Girolamo da Cotignola, Sainte Famille avec saint Jean (1520-1523 ; huile sur panneau, 62 x 50 cm ; Forlì, Pinacoteca Civica, collection Piancastelli)
Girolamo da Cotignola, Sainte Famille avec saint Jean (1520-1523 ; huile sur panneau, 62 x 50 cm ; Forlì, Pinacoteca Civica, collection Piancastelli)

Ce panneau domestique et splendide témoigne de la pleine conversion raphaélesque de l’auteur romagnol, arrivé à Bologne dans la plénitude de ses moyens. Une conversion tempérée par le brusque changement spatial et communicatif. Les études de Raffaella Zama sont précieuses à cetégard.

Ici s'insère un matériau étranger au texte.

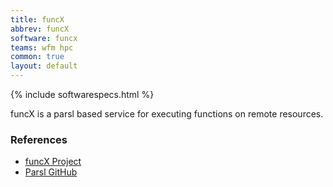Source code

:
 ```yaml
---
title: funcX
abbrev: funcX
software: funcx
teams: wfm hpc
common: true
layout: default
---
```


{% include softwarespecs.html %}

funcX is a parsl based service for executing functions on remote resources.

### References

- [funcX Project](https://funcx.org/)
- [Parsl GitHub](https://github.com/Parsl/parsl)
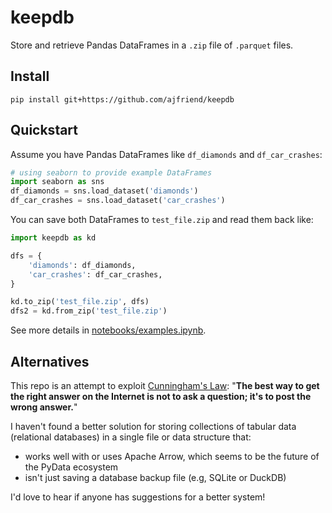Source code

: # keepdb

Store and retrieve Pandas DataFrames in a `.zip` file of `.parquet` files.


## Install

```
pip install git+https://github.com/ajfriend/keepdb
```

## Quickstart

Assume you have Pandas DataFrames like `df_diamonds` and `df_car_crashes`:

```python
# using seaborn to provide example DataFrames
import seaborn as sns
df_diamonds = sns.load_dataset('diamonds')
df_car_crashes = sns.load_dataset('car_crashes')
```

You can save both DataFrames to `test_file.zip` and read them back like:

```python
import keepdb as kd

dfs = {
    'diamonds': df_diamonds,
    'car_crashes': df_car_crashes,
}

kd.to_zip('test_file.zip', dfs)
dfs2 = kd.from_zip('test_file.zip')
```

See more details in [notebooks/examples.ipynb](notebooks/examples.ipynb).

## Alternatives

[Cunningham's Law]: https://en.wikipedia.org/wiki/Ward_Cunningham#%22Cunningham's_Law%22

This repo is an attempt to exploit
[Cunningham's Law]: "**The best way to get the right answer on the Internet
is not to ask a question; it's to post the wrong answer.**"

I haven't found a better solution for storing collections of tabular data
(relational databases) in a single file or data structure that:

- works well with or uses Apache Arrow, which seems to be the future of the PyData ecosystem
- isn't just saving a database backup file (e.g, SQLite or DuckDB)

I'd love to hear if anyone has suggestions for a better system!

Alfonso Lombardi, Buste représentant le Sauveur (1522-1524 ; terre cuite polychrome et dorée, 104 x 77 cm ; Florence, Collection privée)
Alfonso Lombardi, Buste représentant le Sauveur (1522-1524 ; terre cuite polychrome et dorée, 104 x 77 cm ; Florence, Collection privée)

Une effigie solennelle, plus grande que nature, clairement sauvée par une figure plus grande, dont il faut apprécier le langage puissant et l’emphase gestuelle. Le véritable chef-d’œuvre de Lombardi nous offre sa concentration vivifiante de sculpture-peinture: un apax de la Renaissance de toute la vallée du Pô.

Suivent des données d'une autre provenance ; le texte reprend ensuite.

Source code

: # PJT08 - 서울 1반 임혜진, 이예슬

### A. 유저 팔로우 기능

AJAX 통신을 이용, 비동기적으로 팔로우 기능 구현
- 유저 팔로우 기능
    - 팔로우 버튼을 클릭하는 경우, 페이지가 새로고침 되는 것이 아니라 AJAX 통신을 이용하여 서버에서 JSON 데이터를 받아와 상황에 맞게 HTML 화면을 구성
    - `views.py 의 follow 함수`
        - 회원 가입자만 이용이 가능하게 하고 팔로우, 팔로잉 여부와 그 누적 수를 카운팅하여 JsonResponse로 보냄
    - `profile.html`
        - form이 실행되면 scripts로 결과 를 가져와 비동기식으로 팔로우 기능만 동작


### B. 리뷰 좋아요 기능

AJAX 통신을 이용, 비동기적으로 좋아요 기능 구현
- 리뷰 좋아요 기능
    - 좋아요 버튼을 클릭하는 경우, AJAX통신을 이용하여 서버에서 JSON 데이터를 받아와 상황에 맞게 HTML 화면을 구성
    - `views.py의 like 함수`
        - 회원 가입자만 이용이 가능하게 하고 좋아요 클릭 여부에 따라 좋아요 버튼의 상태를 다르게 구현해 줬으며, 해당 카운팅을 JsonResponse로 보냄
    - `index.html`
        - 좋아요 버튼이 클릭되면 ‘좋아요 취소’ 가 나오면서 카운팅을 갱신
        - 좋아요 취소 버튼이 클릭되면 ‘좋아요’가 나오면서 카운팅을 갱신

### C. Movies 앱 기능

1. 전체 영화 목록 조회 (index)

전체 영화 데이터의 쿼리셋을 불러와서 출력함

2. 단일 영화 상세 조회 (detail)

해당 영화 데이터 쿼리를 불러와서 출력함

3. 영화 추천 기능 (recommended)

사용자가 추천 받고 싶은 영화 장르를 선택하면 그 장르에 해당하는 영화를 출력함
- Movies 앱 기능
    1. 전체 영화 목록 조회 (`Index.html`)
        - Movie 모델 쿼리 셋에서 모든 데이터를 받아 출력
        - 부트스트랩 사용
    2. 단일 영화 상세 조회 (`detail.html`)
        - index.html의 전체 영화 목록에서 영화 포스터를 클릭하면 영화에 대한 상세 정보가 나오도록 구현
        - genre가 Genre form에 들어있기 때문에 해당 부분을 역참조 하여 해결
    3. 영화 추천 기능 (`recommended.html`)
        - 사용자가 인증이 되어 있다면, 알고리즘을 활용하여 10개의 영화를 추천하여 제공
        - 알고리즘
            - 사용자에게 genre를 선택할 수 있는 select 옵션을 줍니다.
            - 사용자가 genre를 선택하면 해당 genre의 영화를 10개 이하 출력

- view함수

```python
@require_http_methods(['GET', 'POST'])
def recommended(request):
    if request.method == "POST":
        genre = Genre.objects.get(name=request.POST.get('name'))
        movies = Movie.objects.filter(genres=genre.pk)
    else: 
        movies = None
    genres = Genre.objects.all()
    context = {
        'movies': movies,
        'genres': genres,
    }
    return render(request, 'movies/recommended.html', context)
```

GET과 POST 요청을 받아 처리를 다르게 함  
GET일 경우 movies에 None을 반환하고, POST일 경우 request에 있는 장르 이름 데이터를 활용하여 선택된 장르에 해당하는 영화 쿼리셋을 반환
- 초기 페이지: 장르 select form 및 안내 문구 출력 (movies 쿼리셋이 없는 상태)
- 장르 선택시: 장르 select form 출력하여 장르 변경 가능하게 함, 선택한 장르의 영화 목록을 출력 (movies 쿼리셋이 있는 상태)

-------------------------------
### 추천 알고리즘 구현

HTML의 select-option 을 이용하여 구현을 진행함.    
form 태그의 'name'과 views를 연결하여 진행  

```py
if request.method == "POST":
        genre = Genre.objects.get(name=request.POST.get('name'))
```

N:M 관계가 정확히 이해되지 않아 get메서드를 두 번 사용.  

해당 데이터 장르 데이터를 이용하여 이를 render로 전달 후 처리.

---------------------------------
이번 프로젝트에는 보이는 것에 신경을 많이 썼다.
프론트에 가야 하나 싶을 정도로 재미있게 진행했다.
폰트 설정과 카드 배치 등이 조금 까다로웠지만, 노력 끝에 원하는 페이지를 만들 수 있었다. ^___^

Alfonso Lombardi, Saint Jean l'Évangéliste sous la croix (1525-1532 ; terre cuite polychrome et dorée, hauteur 200 cm ; Castel Bolognese, église de San Petronio)
Alfonso Lombardi, Saint Jean l’Évangéliste sous la Croix (1525-1532 ; terre cuite polychrome et dorée, hauteur 200 cm ; Castel Bolognese, Église de San Petronio)

Ce magnifique tuttotondo debout est associé à la figure similaire de la Vierge Marie éplorée: tous deux en juxtaposition significative avec un crucifix central.Unepreuve absolue de l’art oratoire.


Alfonso Lombardi, Saint Jérôme en prière (1524-1530 ; terre cuite, 56 x 46 x 11,5 cm ; Faenza, Pinacoteca Comunale)
Alfonso Lombardi, Saint Jérôme en prière (1524-1530 ; terre cuite, 56 x 46 x 11,5 cm ; Faenza, Pinacoteca Comunale)

L’œuvre, destinée à la dévotion privée, était à l’origine patinée dans le bronze, preuve d’un mécénat connu.Elle nousdonne ici une impression de la fraîcheur de Lombardi dans le relief.


Alfonso Lombardi, Buste d'Alphonse Ier d'Este, détail (1530 ; marbre, 69 x 59 x 26 cm ; Modène, Galleria Estense)
Alfonso Lombardi, Buste d’Alphonse Ier d’Este, détail (1530 ; marbre, 69 x 59 x 26 cm ; Modène, Galleria Estense)

Ce buste fut l’un des premiers livrés à Federico Gonzaga après sa demande en 1529.Labeauté et la perfection de l’exécution, sur un marbre choisi personnellement à Carrare, témoignent de l’habileté de Lombardi, même dans les procédés les plus lents et les matériaux les plus difficiles.